Opoku-Sarfo said she was grateful for professors who built students up, and staff who treated them like family.

“These past four years have taught me a lot about growth, patience, and the power of words,” she said. “Coming into college, I struggled with asking for help. I wanted to look like I had it all together. The same way college has taught me to prioritize and stay organized, it also taught me how to speak up when I’m sinking. Our campus community taught me to not feel ashamed for going to see a tutor, not to feel embarrassed for checking out our counseling services, and not to shy away from asking for an extension or two—or three. We all did what we needed to do to get here, and by looking around I see that our hard work has paid off.”
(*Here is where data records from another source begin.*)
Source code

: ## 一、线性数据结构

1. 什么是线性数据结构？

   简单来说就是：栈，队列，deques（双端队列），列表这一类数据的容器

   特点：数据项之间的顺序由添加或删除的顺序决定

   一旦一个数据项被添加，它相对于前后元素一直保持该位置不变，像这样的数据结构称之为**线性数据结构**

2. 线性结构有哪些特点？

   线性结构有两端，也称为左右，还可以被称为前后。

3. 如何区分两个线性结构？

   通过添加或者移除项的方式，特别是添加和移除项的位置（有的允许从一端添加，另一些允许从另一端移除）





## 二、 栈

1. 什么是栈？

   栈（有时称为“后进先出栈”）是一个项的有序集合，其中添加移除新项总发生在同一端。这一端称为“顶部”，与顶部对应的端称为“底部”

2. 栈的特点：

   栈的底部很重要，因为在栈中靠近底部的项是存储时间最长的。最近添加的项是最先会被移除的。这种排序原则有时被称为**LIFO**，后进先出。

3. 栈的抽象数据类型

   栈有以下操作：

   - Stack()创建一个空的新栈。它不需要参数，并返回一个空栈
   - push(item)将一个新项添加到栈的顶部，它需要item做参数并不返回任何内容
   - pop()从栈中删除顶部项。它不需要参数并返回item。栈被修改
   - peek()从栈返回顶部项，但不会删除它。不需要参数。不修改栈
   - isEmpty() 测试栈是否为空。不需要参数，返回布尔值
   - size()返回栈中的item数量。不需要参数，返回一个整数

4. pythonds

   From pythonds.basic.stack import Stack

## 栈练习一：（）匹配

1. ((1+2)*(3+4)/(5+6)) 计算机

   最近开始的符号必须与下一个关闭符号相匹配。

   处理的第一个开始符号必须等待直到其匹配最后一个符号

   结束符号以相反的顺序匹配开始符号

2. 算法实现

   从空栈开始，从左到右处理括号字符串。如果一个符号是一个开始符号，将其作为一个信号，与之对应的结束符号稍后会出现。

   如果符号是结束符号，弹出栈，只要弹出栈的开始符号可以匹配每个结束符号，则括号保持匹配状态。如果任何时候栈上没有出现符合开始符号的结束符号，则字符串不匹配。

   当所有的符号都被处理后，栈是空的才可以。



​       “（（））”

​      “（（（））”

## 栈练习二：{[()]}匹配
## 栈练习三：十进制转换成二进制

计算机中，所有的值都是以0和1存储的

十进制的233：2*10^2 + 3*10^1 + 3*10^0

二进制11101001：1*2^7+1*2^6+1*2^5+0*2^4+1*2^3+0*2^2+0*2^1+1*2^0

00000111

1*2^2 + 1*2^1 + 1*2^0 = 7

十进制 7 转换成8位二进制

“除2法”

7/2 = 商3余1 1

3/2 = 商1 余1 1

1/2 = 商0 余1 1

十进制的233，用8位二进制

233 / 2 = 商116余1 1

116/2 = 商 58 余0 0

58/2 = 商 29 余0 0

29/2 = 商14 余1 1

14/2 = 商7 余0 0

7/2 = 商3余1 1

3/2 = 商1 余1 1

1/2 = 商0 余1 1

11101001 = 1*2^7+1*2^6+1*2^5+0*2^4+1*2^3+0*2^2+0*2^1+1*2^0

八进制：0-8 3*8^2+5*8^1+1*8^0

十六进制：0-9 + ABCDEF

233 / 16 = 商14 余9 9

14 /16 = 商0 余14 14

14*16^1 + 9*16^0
The College also announced the recipient of the prestigious Maude Huff Fife Award. Named after a graduate of the Class of 1918, the award is given to the student (or students) whose quality point ratio is the highest in the senior class.

Taylor Murphy ’21, recipient of the Maude Huff Fife Award

This year, the award was given to Taylor Murphy ’21, an elementary education major who will continue her studies in Randolph’s Master of Arts in Teaching (M.A.T.) program next year.

Nine of the College’s retiring faculty members were recognized at the ceremony as well. John d’Entremont, Dennis Goff, Mark Harrison, Kathy Muehlemann, Ken Parks, Pam Risenhoover, Jayme Rohrer, Doug Shedd, and Francoise Watts received emeriti status.

Nearly 130 students graduated Sunday, including seven who received the College’s M.A.T. degree and eight who were members of the first graduating cohort for the Master of Arts in Coaching and Sport Leadership.

Welburn urged them all to face challenges that come their way head on.

“No matter what direction you take, no matter where you land, and no matter the role in which you stand, your impact will be great, simply because you are far from ordinary,” she concluded. “Randolph College has prepared you. Be intentional, be kind, be a good listener, and be available. Eventually the world will open up and opportunities will await. Be ready.”